All records below must be reproduced exactly, although any pictures they contain are to be omitted.

(Beginning of GIVEN DATA)

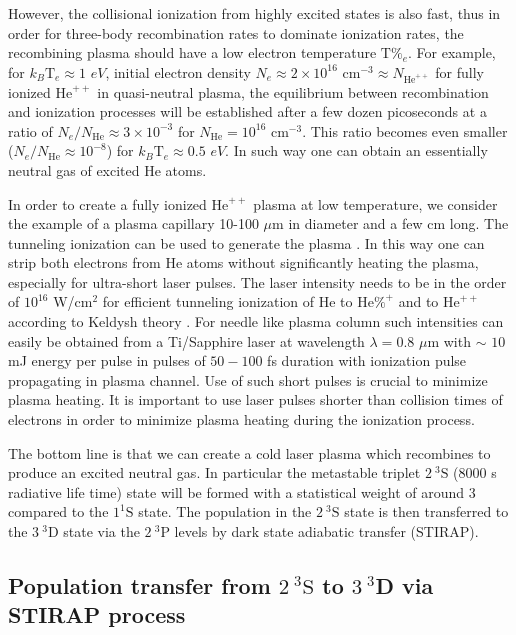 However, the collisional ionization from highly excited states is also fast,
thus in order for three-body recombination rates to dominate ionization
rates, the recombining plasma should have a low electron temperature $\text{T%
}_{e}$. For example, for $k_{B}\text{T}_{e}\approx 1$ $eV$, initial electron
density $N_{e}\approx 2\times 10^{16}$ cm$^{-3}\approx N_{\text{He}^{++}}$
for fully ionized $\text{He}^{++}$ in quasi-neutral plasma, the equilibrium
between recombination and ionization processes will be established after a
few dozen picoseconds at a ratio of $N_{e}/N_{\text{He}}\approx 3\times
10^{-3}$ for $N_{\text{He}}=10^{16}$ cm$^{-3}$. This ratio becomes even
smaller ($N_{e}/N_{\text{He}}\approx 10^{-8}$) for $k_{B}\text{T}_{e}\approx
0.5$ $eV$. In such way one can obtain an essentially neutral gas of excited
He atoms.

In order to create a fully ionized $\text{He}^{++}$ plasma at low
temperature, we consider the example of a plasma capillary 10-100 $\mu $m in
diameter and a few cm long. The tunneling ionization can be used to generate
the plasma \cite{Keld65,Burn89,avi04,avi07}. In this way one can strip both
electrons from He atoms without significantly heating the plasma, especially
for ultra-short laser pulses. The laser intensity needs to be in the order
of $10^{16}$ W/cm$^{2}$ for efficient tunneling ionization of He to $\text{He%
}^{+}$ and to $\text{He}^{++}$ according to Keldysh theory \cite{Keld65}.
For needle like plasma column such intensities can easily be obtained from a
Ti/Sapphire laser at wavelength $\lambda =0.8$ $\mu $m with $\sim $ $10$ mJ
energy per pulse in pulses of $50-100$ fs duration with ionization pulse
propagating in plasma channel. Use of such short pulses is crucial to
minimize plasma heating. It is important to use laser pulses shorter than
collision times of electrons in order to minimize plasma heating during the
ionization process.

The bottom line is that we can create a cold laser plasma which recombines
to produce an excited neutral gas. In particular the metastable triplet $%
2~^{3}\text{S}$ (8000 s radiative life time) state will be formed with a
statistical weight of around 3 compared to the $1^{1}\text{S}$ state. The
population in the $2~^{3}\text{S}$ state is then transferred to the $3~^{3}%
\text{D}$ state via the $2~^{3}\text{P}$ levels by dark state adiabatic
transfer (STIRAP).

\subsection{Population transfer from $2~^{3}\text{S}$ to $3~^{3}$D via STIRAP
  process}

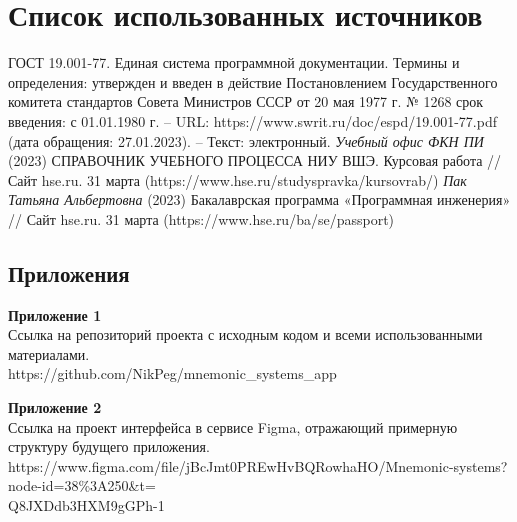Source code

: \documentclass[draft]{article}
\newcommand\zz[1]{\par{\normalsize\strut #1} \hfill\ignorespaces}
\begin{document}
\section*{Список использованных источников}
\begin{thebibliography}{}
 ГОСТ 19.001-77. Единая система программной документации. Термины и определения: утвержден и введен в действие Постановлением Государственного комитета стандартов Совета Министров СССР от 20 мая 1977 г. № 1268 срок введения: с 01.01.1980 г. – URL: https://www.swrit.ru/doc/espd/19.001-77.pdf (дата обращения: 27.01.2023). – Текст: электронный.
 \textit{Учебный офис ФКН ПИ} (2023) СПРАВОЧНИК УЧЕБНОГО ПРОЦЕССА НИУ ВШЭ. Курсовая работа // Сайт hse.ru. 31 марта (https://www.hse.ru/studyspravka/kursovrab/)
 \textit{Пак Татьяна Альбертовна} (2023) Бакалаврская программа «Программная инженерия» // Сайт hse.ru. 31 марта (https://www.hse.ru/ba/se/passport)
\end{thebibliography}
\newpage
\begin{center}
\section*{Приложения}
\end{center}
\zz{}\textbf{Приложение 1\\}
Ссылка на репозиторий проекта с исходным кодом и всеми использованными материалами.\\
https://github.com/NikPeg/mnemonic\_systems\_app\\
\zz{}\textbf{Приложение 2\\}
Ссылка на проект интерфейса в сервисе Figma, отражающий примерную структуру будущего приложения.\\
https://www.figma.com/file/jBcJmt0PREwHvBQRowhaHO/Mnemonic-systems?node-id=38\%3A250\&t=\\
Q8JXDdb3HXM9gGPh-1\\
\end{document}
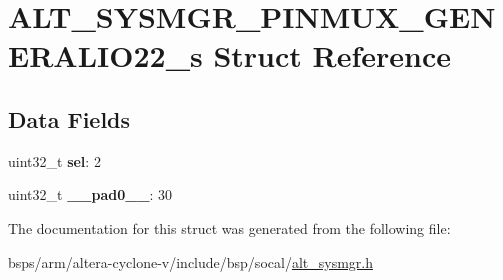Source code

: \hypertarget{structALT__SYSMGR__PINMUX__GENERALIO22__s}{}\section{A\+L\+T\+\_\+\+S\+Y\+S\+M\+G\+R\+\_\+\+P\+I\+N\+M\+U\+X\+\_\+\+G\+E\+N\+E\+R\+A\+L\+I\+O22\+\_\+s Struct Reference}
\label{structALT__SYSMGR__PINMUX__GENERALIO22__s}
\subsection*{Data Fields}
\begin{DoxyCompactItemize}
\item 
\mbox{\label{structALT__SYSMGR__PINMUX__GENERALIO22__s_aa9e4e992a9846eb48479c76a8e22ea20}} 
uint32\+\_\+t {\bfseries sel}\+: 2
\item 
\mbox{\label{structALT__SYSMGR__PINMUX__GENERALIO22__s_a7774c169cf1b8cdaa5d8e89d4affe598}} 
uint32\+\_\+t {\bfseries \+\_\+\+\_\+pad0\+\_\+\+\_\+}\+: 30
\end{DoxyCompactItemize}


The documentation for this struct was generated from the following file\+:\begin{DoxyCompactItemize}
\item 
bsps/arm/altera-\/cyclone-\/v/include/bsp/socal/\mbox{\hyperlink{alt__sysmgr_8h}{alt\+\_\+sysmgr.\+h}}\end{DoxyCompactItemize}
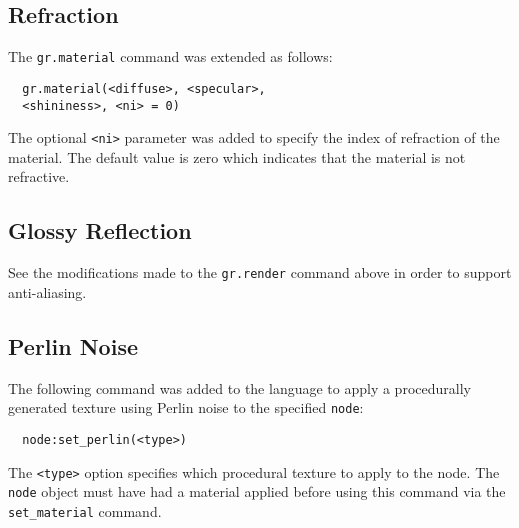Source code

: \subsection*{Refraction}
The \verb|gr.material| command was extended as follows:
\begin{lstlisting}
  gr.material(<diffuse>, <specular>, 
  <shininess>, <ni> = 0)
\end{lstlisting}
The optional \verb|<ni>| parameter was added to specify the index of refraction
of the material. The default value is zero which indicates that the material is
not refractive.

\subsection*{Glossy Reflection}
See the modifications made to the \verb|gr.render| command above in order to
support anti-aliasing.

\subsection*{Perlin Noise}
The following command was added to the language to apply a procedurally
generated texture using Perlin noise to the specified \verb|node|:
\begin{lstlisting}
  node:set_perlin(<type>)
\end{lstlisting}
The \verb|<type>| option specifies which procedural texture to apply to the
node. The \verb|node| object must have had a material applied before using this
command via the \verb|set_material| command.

(End of GIVEN DATA)

> RESPONSE FOR THIS EXERCISE:
 However, the collisional ionization from highly excited states is also fast,
thus in order for three-body recombination rates to dominate ionization
rates, the recombining plasma should have a low electron temperature $\text{T%
}_{e}$. For example, for $k_{B}\text{T}_{e}\approx 1$ $eV$, initial electron
density $N_{e}\approx 2\times 10^{16}$ cm$^{-3}\approx N_{\text{He}^{++}}$
for fully ionized $\text{He}^{++}$ in quasi-neutral plasma, the equilibrium
between recombination and ionization processes will be established after a
few dozen picoseconds at a ratio of $N_{e}/N_{\text{He}}\approx 3\times
10^{-3}$ for $N_{\text{He}}=10^{16}$ cm$^{-3}$. This ratio becomes even
smaller ($N_{e}/N_{\text{He}}\approx 10^{-8}$) for $k_{B}\text{T}_{e}\approx
0.5$ $eV$. In such way one can obtain an essentially neutral gas of excited
He atoms.

In order to create a fully ionized $\text{He}^{++}$ plasma at low
temperature, we consider the example of a plasma capillary 10-100 $\mu $m in
diameter and a few cm long. The tunneling ionization can be used to generate
the plasma \cite{Keld65,Burn89,avi04,avi07}. In this way one can strip both
electrons from He atoms without significantly heating the plasma, especially
for ultra-short laser pulses. The laser intensity needs to be in the order
of $10^{16}$ W/cm$^{2}$ for efficient tunneling ionization of He to $\text{He%
}^{+}$ and to $\text{He}^{++}$ according to Keldysh theory \cite{Keld65}.
For needle like plasma column such intensities can easily be obtained from a
Ti/Sapphire laser at wavelength $\lambda =0.8$ $\mu $m with $\sim $ $10$ mJ
energy per pulse in pulses of $50-100$ fs duration with ionization pulse
propagating in plasma channel. Use of such short pulses is crucial to
minimize plasma heating. It is important to use laser pulses shorter than
collision times of electrons in order to minimize plasma heating during the
ionization process.

The bottom line is that we can create a cold laser plasma which recombines
to produce an excited neutral gas. In particular the metastable triplet $%
2~^{3}\text{S}$ (8000 s radiative life time) state will be formed with a
statistical weight of around 3 compared to the $1^{1}\text{S}$ state. The
population in the $2~^{3}\text{S}$ state is then transferred to the $3~^{3}%
\text{D}$ state via the $2~^{3}\text{P}$ levels by dark state adiabatic
transfer (STIRAP).

\subsection{Population transfer from $2~^{3}\text{S}$ to $3~^{3}$D via STIRAP
  process}

Source code

: \documentclass[draft]{article}
\newcommand\zz[1]{\par{\normalsize\strut #1} \hfill\ignorespaces}
\begin{document}
\section*{Список использованных источников}
\begin{thebibliography}{}
 ГОСТ 19.001-77. Единая система программной документации. Термины и определения: утвержден и введен в действие Постановлением Государственного комитета стандартов Совета Министров СССР от 20 мая 1977 г. № 1268 срок введения: с 01.01.1980 г. – URL: https://www.swrit.ru/doc/espd/19.001-77.pdf (дата обращения: 27.01.2023). – Текст: электронный.
 \textit{Учебный офис ФКН ПИ} (2023) СПРАВОЧНИК УЧЕБНОГО ПРОЦЕССА НИУ ВШЭ. Курсовая работа // Сайт hse.ru. 31 марта (https://www.hse.ru/studyspravka/kursovrab/)
 \textit{Пак Татьяна Альбертовна} (2023) Бакалаврская программа «Программная инженерия» // Сайт hse.ru. 31 марта (https://www.hse.ru/ba/se/passport)
\end{thebibliography}
\newpage
\begin{center}
\section*{Приложения}
\end{center}
\zz{}\textbf{Приложение 1\\}
Ссылка на репозиторий проекта с исходным кодом и всеми использованными материалами.\\
https://github.com/NikPeg/mnemonic\_systems\_app\\
\zz{}\textbf{Приложение 2\\}
Ссылка на проект интерфейса в сервисе Figma, отражающий примерную структуру будущего приложения.\\
https://www.figma.com/file/jBcJmt0PREwHvBQRowhaHO/Mnemonic-systems?node-id=38\%3A250\&t=\\
Q8JXDdb3HXM9gGPh-1\\
\end{document}
Source code

: \hypertarget{structALT__SYSMGR__PINMUX__GENERALIO22__s}{}\section{A\+L\+T\+\_\+\+S\+Y\+S\+M\+G\+R\+\_\+\+P\+I\+N\+M\+U\+X\+\_\+\+G\+E\+N\+E\+R\+A\+L\+I\+O22\+\_\+s Struct Reference}
\label{structALT__SYSMGR__PINMUX__GENERALIO22__s}
\subsection*{Data Fields}
\begin{DoxyCompactItemize}
\item 
\mbox{\label{structALT__SYSMGR__PINMUX__GENERALIO22__s_aa9e4e992a9846eb48479c76a8e22ea20}} 
uint32\+\_\+t {\bfseries sel}\+: 2
\item 
\mbox{\label{structALT__SYSMGR__PINMUX__GENERALIO22__s_a7774c169cf1b8cdaa5d8e89d4affe598}} 
uint32\+\_\+t {\bfseries \+\_\+\+\_\+pad0\+\_\+\+\_\+}\+: 30
\end{DoxyCompactItemize}


The documentation for this struct was generated from the following file\+:\begin{DoxyCompactItemize}
\item 
bsps/arm/altera-\/cyclone-\/v/include/bsp/socal/\mbox{\hyperlink{alt__sysmgr_8h}{alt\+\_\+sysmgr.\+h}}\end{DoxyCompactItemize}
Source code

: \subsection*{Refraction}
The \verb|gr.material| command was extended as follows:
\begin{lstlisting}
  gr.material(<diffuse>, <specular>, 
  <shininess>, <ni> = 0)
\end{lstlisting}
The optional \verb|<ni>| parameter was added to specify the index of refraction
of the material. The default value is zero which indicates that the material is
not refractive.

\subsection*{Glossy Reflection}
See the modifications made to the \verb|gr.render| command above in order to
support anti-aliasing.

\subsection*{Perlin Noise}
The following command was added to the language to apply a procedurally
generated texture using Perlin noise to the specified \verb|node|:
\begin{lstlisting}
  node:set_perlin(<type>)
\end{lstlisting}
The \verb|<type>| option specifies which procedural texture to apply to the
node. The \verb|node| object must have had a material applied before using this
command via the \verb|set_material| command.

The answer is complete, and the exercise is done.